19 feb. – “L’esame era facile” ci avevano detto gli immigrati usciti dal CTP Besta sabato scorso, i risultati confermano le loro parole: tutti promossi tranne uno. Il test di italiano è necessario per ottenere il “permesso di soggiorno CE per soggiornanti di lungo periodo”, la vecchia carta di soggiorno che permette di restare sul territorio italiano a tempo indeterminato.
Il prof. Emilio Porcaro del centro Besta fa sapere che le prove sono state corette in poco tempo e sono stati trovati pochi errori, la maggior parte degli esaminati hanno ottenuto punteggi molto alti, “tutti attorno al 90 su 100”.

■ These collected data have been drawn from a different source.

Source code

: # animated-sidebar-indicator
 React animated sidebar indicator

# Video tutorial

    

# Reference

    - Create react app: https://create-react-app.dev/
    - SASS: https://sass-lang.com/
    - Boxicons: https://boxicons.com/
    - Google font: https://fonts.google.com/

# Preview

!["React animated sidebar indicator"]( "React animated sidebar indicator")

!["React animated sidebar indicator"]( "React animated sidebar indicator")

Il test consisteva in cinque questiti, due di comprensione dell’ascolto, due di lettura e una di interazione scritta. Gli immigrati hanno ascoltato quindi un annuncio ferroviario, una telefonata tra un centro di assistenza tecnica e una signora che chiedeva consigli, letto una serie di annunci di lavoro e risposto ad alcune domande dopo aver letto una lettera, ovviamente in italiano, fra un cittadino immigrato e un suo amico connazionale. Infine hanno dovuto compilare un modulo d’iscrizione ad una scuola.
L’unico bocciato all’esame potrà riprovare a superarlo. Le prossime sessioni d’esame saranno il 26 febbraio al Ctp Dozza, il 18 e il 25 marzo al Ctp Besta.